Pursuant to UCC 9-610(a), after a default, a secured party in possession of collateral may sell or otherwise dispose of the collateral. However, UCC 9-611 requires a secured party that disposes of collateral under section 9-610 to provide notification of disposition to, among others, the debtor or secondary obligor, unless, inter alia, the collateral "is of a type customarily sold on a recognized market" (UCC § 9-611[d]; see UCC § 9-611[b], [c]). Here, the plaintiffs failed to eliminate triable issues of fact as to whether the decedent's stock was "of a type customarily sold on a recognized market," which, if established, would excuse the bank's failure to provide notice of the disposition of the stock to the decedent (UCC § 9-611[d]). Thus, the plaintiffs failed to establish their prima facie entitlement to a judgment declaring that the defendants were obligated to return the decedent's stock to his estate.

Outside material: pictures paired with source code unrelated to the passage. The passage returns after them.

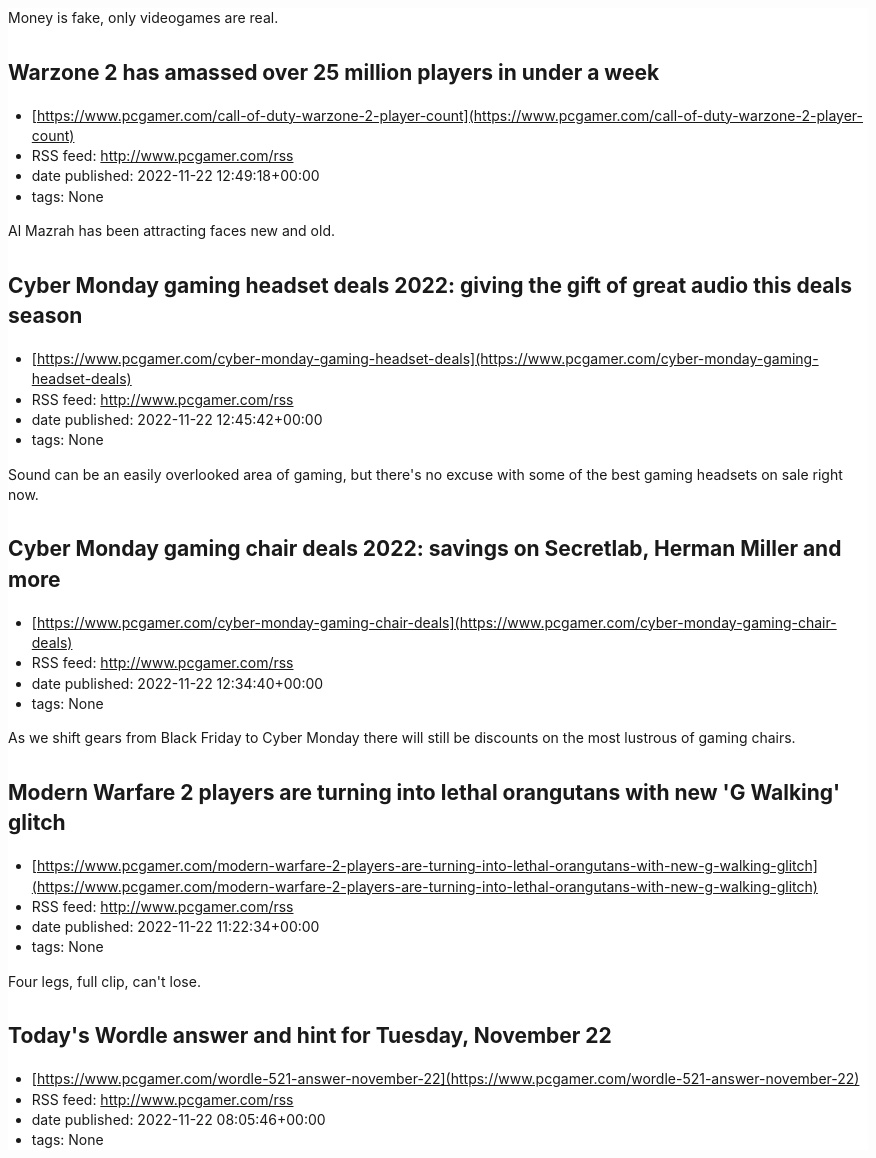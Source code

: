 Money is fake, only videogames are real.

## Warzone 2 has amassed over 25 million players in under a week
 - [https://www.pcgamer.com/call-of-duty-warzone-2-player-count](https://www.pcgamer.com/call-of-duty-warzone-2-player-count)
 - RSS feed: http://www.pcgamer.com/rss
 - date published: 2022-11-22 12:49:18+00:00
 - tags: None

Al Mazrah has been attracting faces new and old.

## Cyber Monday gaming headset deals 2022: giving the gift of great audio this deals season
 - [https://www.pcgamer.com/cyber-monday-gaming-headset-deals](https://www.pcgamer.com/cyber-monday-gaming-headset-deals)
 - RSS feed: http://www.pcgamer.com/rss
 - date published: 2022-11-22 12:45:42+00:00
 - tags: None

Sound can be an easily overlooked area of gaming, but there's no excuse with some of the best gaming headsets on sale right now.

## Cyber Monday gaming chair deals 2022: savings on Secretlab, Herman Miller and more
 - [https://www.pcgamer.com/cyber-monday-gaming-chair-deals](https://www.pcgamer.com/cyber-monday-gaming-chair-deals)
 - RSS feed: http://www.pcgamer.com/rss
 - date published: 2022-11-22 12:34:40+00:00
 - tags: None

As we shift gears from Black Friday to Cyber Monday there will still be discounts on the most lustrous of gaming chairs.

## Modern Warfare 2 players are turning into lethal orangutans with new 'G Walking' glitch
 - [https://www.pcgamer.com/modern-warfare-2-players-are-turning-into-lethal-orangutans-with-new-g-walking-glitch](https://www.pcgamer.com/modern-warfare-2-players-are-turning-into-lethal-orangutans-with-new-g-walking-glitch)
 - RSS feed: http://www.pcgamer.com/rss
 - date published: 2022-11-22 11:22:34+00:00
 - tags: None

Four legs, full clip, can't lose.

## Today's Wordle answer and hint for Tuesday, November 22
 - [https://www.pcgamer.com/wordle-521-answer-november-22](https://www.pcgamer.com/wordle-521-answer-november-22)
 - RSS feed: http://www.pcgamer.com/rss
 - date published: 2022-11-22 08:05:46+00:00
 - tags: None
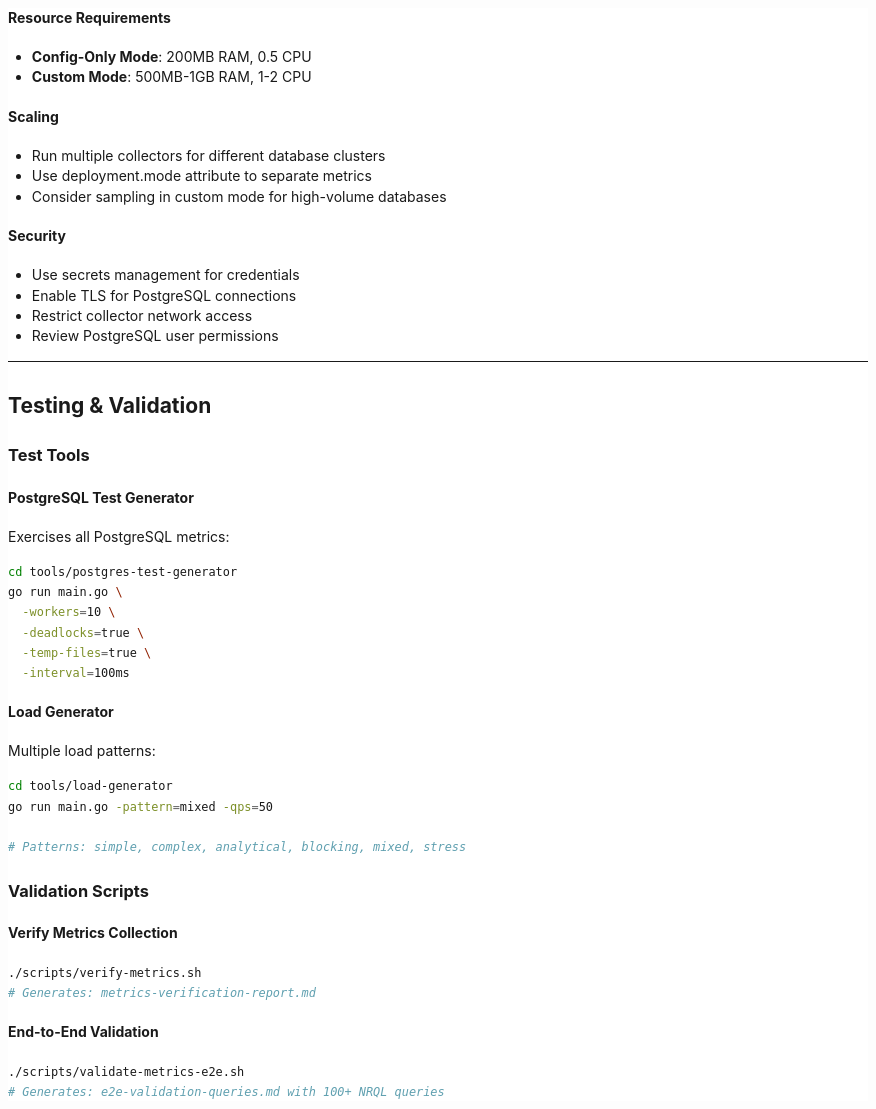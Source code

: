 #### Resource Requirements
- **Config-Only Mode**: 200MB RAM, 0.5 CPU
- **Custom Mode**: 500MB-1GB RAM, 1-2 CPU

#### Scaling
- Run multiple collectors for different database clusters
- Use deployment.mode attribute to separate metrics
- Consider sampling in custom mode for high-volume databases

#### Security
- Use secrets management for credentials
- Enable TLS for PostgreSQL connections
- Restrict collector network access
- Review PostgreSQL user permissions

---

## Testing & Validation

### Test Tools

#### PostgreSQL Test Generator
Exercises all PostgreSQL metrics:
```bash
cd tools/postgres-test-generator
go run main.go \
  -workers=10 \
  -deadlocks=true \
  -temp-files=true \
  -interval=100ms
```

#### Load Generator
Multiple load patterns:
```bash
cd tools/load-generator
go run main.go -pattern=mixed -qps=50

# Patterns: simple, complex, analytical, blocking, mixed, stress
```

### Validation Scripts

#### Verify Metrics Collection
```bash
./scripts/verify-metrics.sh
# Generates: metrics-verification-report.md
```

#### End-to-End Validation
```bash
./scripts/validate-metrics-e2e.sh
# Generates: e2e-validation-queries.md with 100+ NRQL queries
```
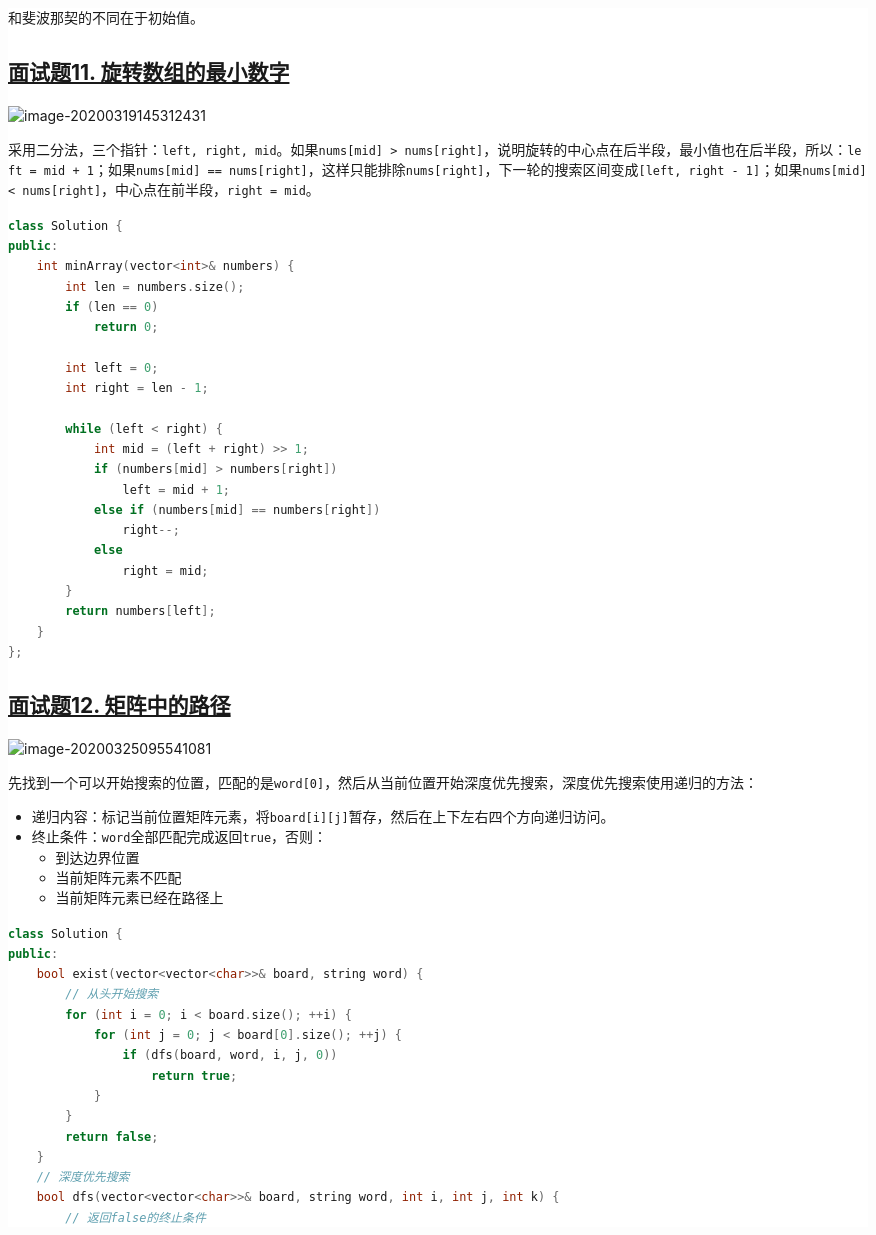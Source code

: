和斐波那契的不同在于初始值。

## [面试题11. 旋转数组的最小数字](https://leetcode-cn.com/problems/xuan-zhuan-shu-zu-de-zui-xiao-shu-zi-lcof/)

![image-20200319145312431](https://gitee.com/ArtoriasZero/FigureEmbed/raw/master/img//image-20200319145312431.png)

采用二分法，三个指针：`left, right, mid`。如果`nums[mid] > nums[right]`，说明旋转的中心点在后半段，最小值也在后半段，所以：`left = mid + 1`；如果`nums[mid] == nums[right]`，这样只能排除`nums[right]`，下一轮的搜索区间变成`[left, right - 1]`；如果`nums[mid] < nums[right]`，中心点在前半段，`right = mid`。

```c++
class Solution {
public:
    int minArray(vector<int>& numbers) {
        int len = numbers.size();
        if (len == 0)
            return 0;

        int left = 0;
        int right = len - 1;

        while (left < right) {
            int mid = (left + right) >> 1;
            if (numbers[mid] > numbers[right])
                left = mid + 1;
            else if (numbers[mid] == numbers[right])
                right--;
            else
                right = mid;
        }
        return numbers[left];
    }
};
```

## [面试题12. 矩阵中的路径](https://leetcode-cn.com/problems/ju-zhen-zhong-de-lu-jing-lcof/)

![image-20200325095541081](https://gitee.com/ArtoriasZero/FigureEmbed/raw/master/img//image-20200325095541081.png)

先找到一个可以开始搜索的位置，匹配的是`word[0]`，然后从当前位置开始深度优先搜索，深度优先搜索使用递归的方法：

- 递归内容：标记当前位置矩阵元素，将`board[i][j]`暂存，然后在上下左右四个方向递归访问。
- 终止条件：`word`全部匹配完成返回`true`，否则：
  - 到达边界位置
  - 当前矩阵元素不匹配
  - 当前矩阵元素已经在路径上

```c++
class Solution {
public:
    bool exist(vector<vector<char>>& board, string word) {
        // 从头开始搜索
        for (int i = 0; i < board.size(); ++i) {
            for (int j = 0; j < board[0].size(); ++j) {
                if (dfs(board, word, i, j, 0))
                    return true;
            }
        }
        return false;
    }
	// 深度优先搜索
    bool dfs(vector<vector<char>>& board, string word, int i, int j, int k) {
        // 返回false的终止条件
```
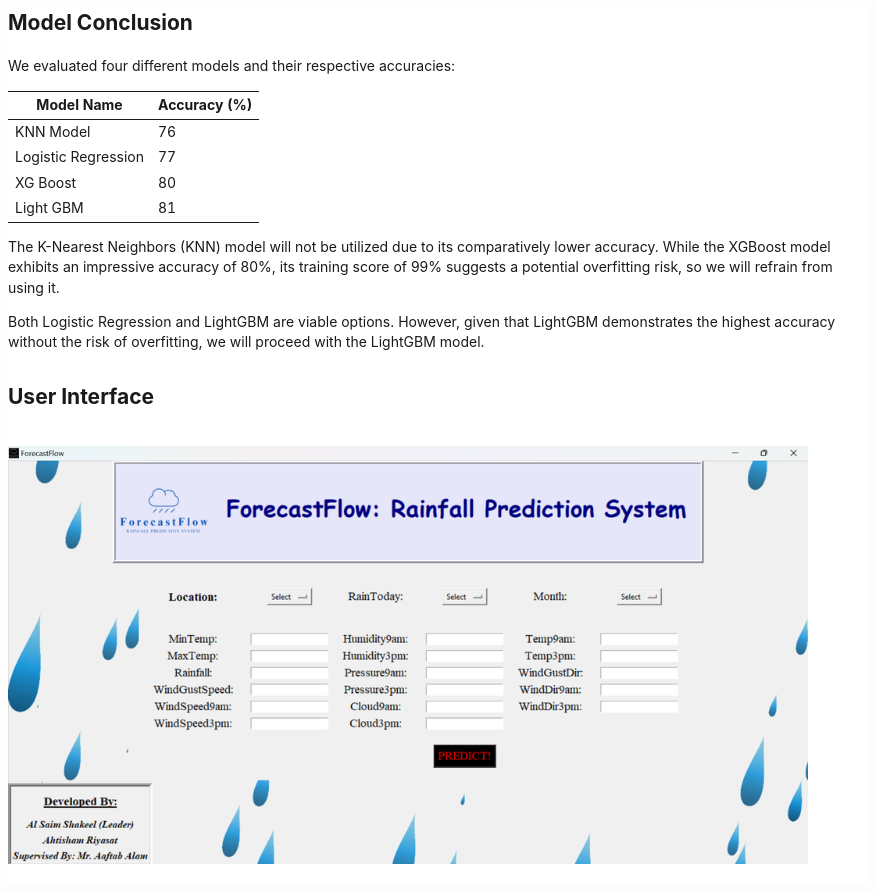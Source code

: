 
## Model Conclusion

We evaluated four different models and their respective accuracies:

| Model Name          | Accuracy (%) |
|---------------------|--------------|
| KNN Model           | 76           |
| Logistic Regression | 77           |
| XG Boost            | 80           |
| Light GBM           | 81           |

The K-Nearest Neighbors (KNN) model will not be utilized due to its comparatively lower accuracy. While the XGBoost model exhibits an impressive accuracy of 80%, its training score of 99% suggests a potential overfitting risk, so we will refrain from using it. 

Both Logistic Regression and LightGBM are viable options. However, given that LightGBM demonstrates the highest accuracy without the risk of overfitting, we will proceed with the LightGBM model.

## User Interface

<img src="images/ui1.png" alt="ui1" width="800" height="450">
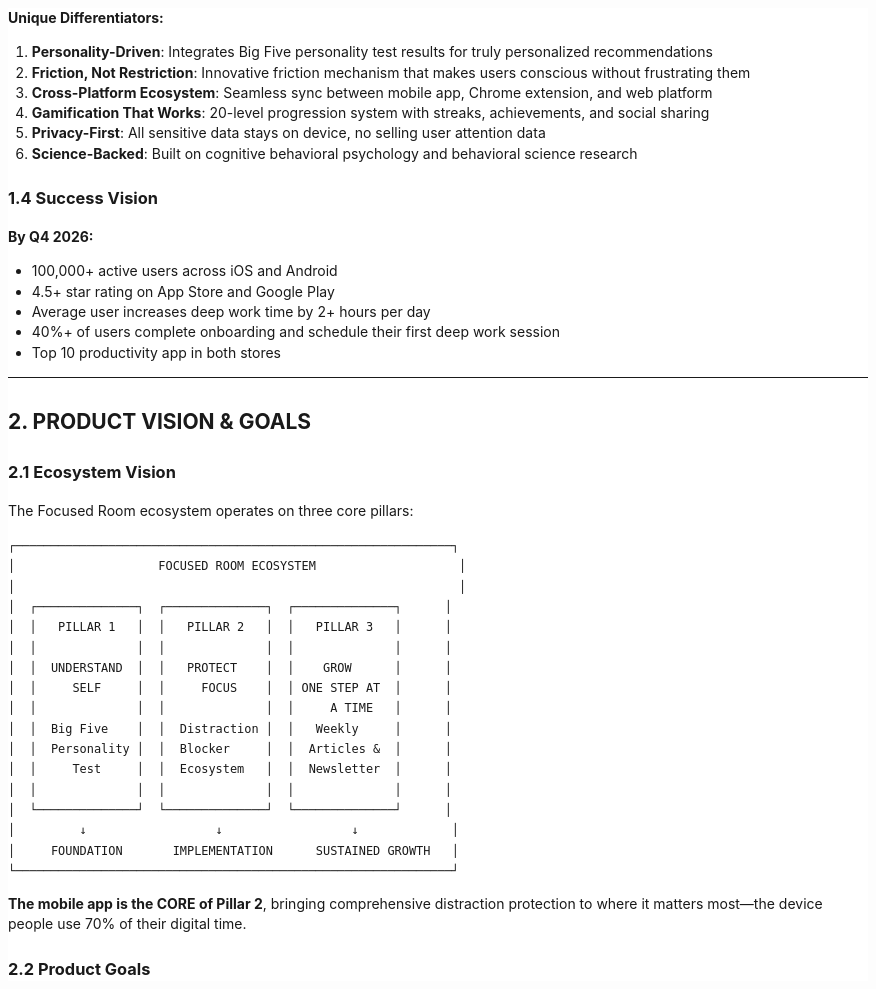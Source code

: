 **Unique Differentiators:**
1. **Personality-Driven**: Integrates Big Five personality test results for truly personalized recommendations
2. **Friction, Not Restriction**: Innovative friction mechanism that makes users conscious without frustrating them
3. **Cross-Platform Ecosystem**: Seamless sync between mobile app, Chrome extension, and web platform
4. **Gamification That Works**: 20-level progression system with streaks, achievements, and social sharing
5. **Privacy-First**: All sensitive data stays on device, no selling user attention data
6. **Science-Backed**: Built on cognitive behavioral psychology and behavioral science research

### 1.4 Success Vision

**By Q4 2026:**
- 100,000+ active users across iOS and Android
- 4.5+ star rating on App Store and Google Play
- Average user increases deep work time by 2+ hours per day
- 40%+ of users complete onboarding and schedule their first deep work session
- Top 10 productivity app in both stores

---

## 2. PRODUCT VISION & GOALS

### 2.1 Ecosystem Vision

The Focused Room ecosystem operates on three core pillars:

```
┌─────────────────────────────────────────────────────────────┐
│                    FOCUSED ROOM ECOSYSTEM                    │
│                                                              │
│  ┌──────────────┐  ┌──────────────┐  ┌──────────────┐      │
│  │   PILLAR 1   │  │   PILLAR 2   │  │   PILLAR 3   │      │
│  │              │  │              │  │              │      │
│  │  UNDERSTAND  │  │   PROTECT    │  │    GROW      │      │
│  │     SELF     │  │     FOCUS    │  │ ONE STEP AT  │      │
│  │              │  │              │  │     A TIME   │      │
│  │  Big Five    │  │  Distraction │  │   Weekly     │      │
│  │  Personality │  │  Blocker     │  │  Articles &  │      │
│  │     Test     │  │  Ecosystem   │  │  Newsletter  │      │
│  │              │  │              │  │              │      │
│  └──────────────┘  └──────────────┘  └──────────────┘      │
│         ↓                  ↓                  ↓             │
│     FOUNDATION       IMPLEMENTATION      SUSTAINED GROWTH   │
└─────────────────────────────────────────────────────────────┘
```

**The mobile app is the CORE of Pillar 2**, bringing comprehensive distraction protection to where it matters most—the device people use 70% of their digital time.

### 2.2 Product Goals
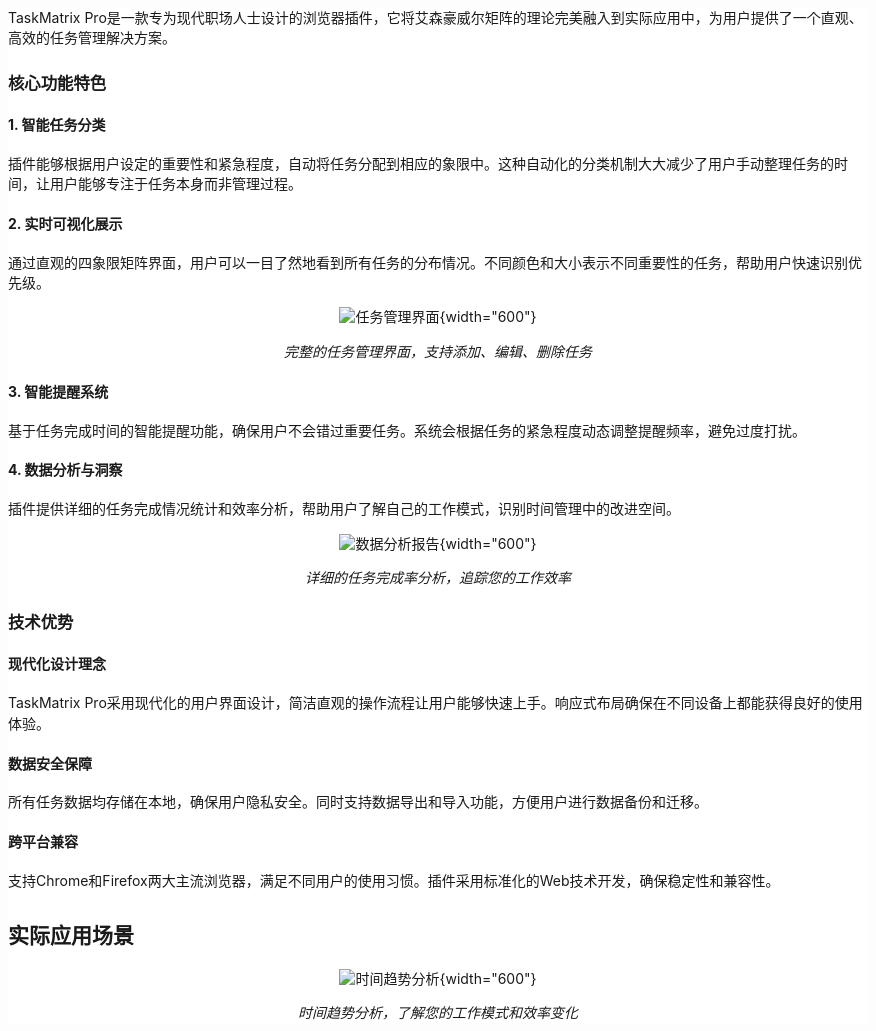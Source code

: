 </div>

TaskMatrix Pro是一款专为现代职场人士设计的浏览器插件，它将艾森豪威尔矩阵的理论完美融入到实际应用中，为用户提供了一个直观、高效的任务管理解决方案。

### 核心功能特色

#### 1. 智能任务分类
插件能够根据用户设定的重要性和紧急程度，自动将任务分配到相应的象限中。这种自动化的分类机制大大减少了用户手动整理任务的时间，让用户能够专注于任务本身而非管理过程。

#### 2. 实时可视化展示
通过直观的四象限矩阵界面，用户可以一目了然地看到所有任务的分布情况。不同颜色和大小表示不同重要性的任务，帮助用户快速识别优先级。

<div align="center">

![任务管理界面](https://cdn.jsdelivr.net/gh/Navyum/imgbed@pic/IMG/73315d35261fd921fd3aa9a47e31a865.png){width="600"}


*完整的任务管理界面，支持添加、编辑、删除任务*

</div>

#### 3. 智能提醒系统
基于任务完成时间的智能提醒功能，确保用户不会错过重要任务。系统会根据任务的紧急程度动态调整提醒频率，避免过度打扰。

#### 4. 数据分析与洞察
插件提供详细的任务完成情况统计和效率分析，帮助用户了解自己的工作模式，识别时间管理中的改进空间。

<div align="center">

![数据分析报告](https://cdn.jsdelivr.net/gh/Navyum/imgbed@pic/IMG/9b9812b7cb361583096141d413ab8b2c.png){width="600"}

*详细的任务完成率分析，追踪您的工作效率*

</div>

### 技术优势

#### 现代化设计理念
TaskMatrix Pro采用现代化的用户界面设计，简洁直观的操作流程让用户能够快速上手。响应式布局确保在不同设备上都能获得良好的使用体验。

#### 数据安全保障
所有任务数据均存储在本地，确保用户隐私安全。同时支持数据导出和导入功能，方便用户进行数据备份和迁移。

#### 跨平台兼容
支持Chrome和Firefox两大主流浏览器，满足不同用户的使用习惯。插件采用标准化的Web技术开发，确保稳定性和兼容性。

## 实际应用场景

<div align="center">

![时间趋势分析](https://cdn.jsdelivr.net/gh/Navyum/imgbed@pic/IMG/a5a36ba7772cfe2157aa6f24f212861a.png){width="600"}



*时间趋势分析，了解您的工作模式和效率变化*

With regard to the defendants' cross motion for summary judgment, the Supreme Court improperly considered the defendants' submissions of market information printed off the internet and various bank documents, since those records constituted inadmissible hearsay (see Atlantic Fin., LLC v Xinlei Lin, 158 AD3d 598, 599; Greater Bright Light Home Care Servs., Inc. v Jeffries-El, 151 AD3d 818, 821). The defendants failed to lay a proper foundation for the admissibility of the bank records pursuant to CPLR 4518. "A proper foundation for the admission of a business record must be provided by someone with personal knowledge of the maker's business practices and procedures" (Citibank, N.A. v Cabrera, 130 AD3d 861, 861). The affirmation from the defendants' attorney submitted in support of the cross motion failed to set forth that the attorney "was personally familiar with [the bank's] record keeping practices and procedures," and thus, was insufficient to lay a proper foundation for the admission of the bank records (Cadlerock Joint Venture, L.P. v Trombley, 150 AD3d 957, 959). Since this was the only evidence submitted by the defendants to establish that the decedent's stock traded on an over-the-counter market for a value certain during the period at issue, or to establish that the bank conducted the transfer of the decedent's stock in accordance with the stock pledge agreement, the defendants failed to establish their prima facie entitlement to judgment as a matter of law dismissing the first, second, and ninth causes of action. Accordingly, the Supreme Court should have denied those branches of the defendants' cross motion which were for summary judgment dismissing the first and second causes of action, and, in effect, for summary judgment declaring that they were not obligated to return the decedent's stock to his estate, regardless of the sufficiency of the plaintiffs' opposition papers (see Winegrad v New York Univ. Med. Ctr., 64 NY2d 851, 853).
Furthermore, the defendants failed to establish their prima facie entitlement to judgment as a matter of law dismissing the fourth cause of action, alleging breach of fiduciary duty based upon the doctrine of collateral estoppel, since the plaintiffs and most of the individual defendants were not parties to the prior foreclosure action (see Buechel v Bain, 97 NY2d 295). Thus, the Supreme Court should have denied that branch of the defendants' cross motion which was for summary judgment dismissing the fourth cause of action, regardless of the sufficiency of the opposition papers (see Winegrad v New York Univ. Med. Ctr., 64 NY2d at 853).
The parties' remaining contentions either are without merit or need not be reached in light of our determination.
DILLON, J.P., LASALLE, CONNOLLY and WOOTEN, JJ., concur.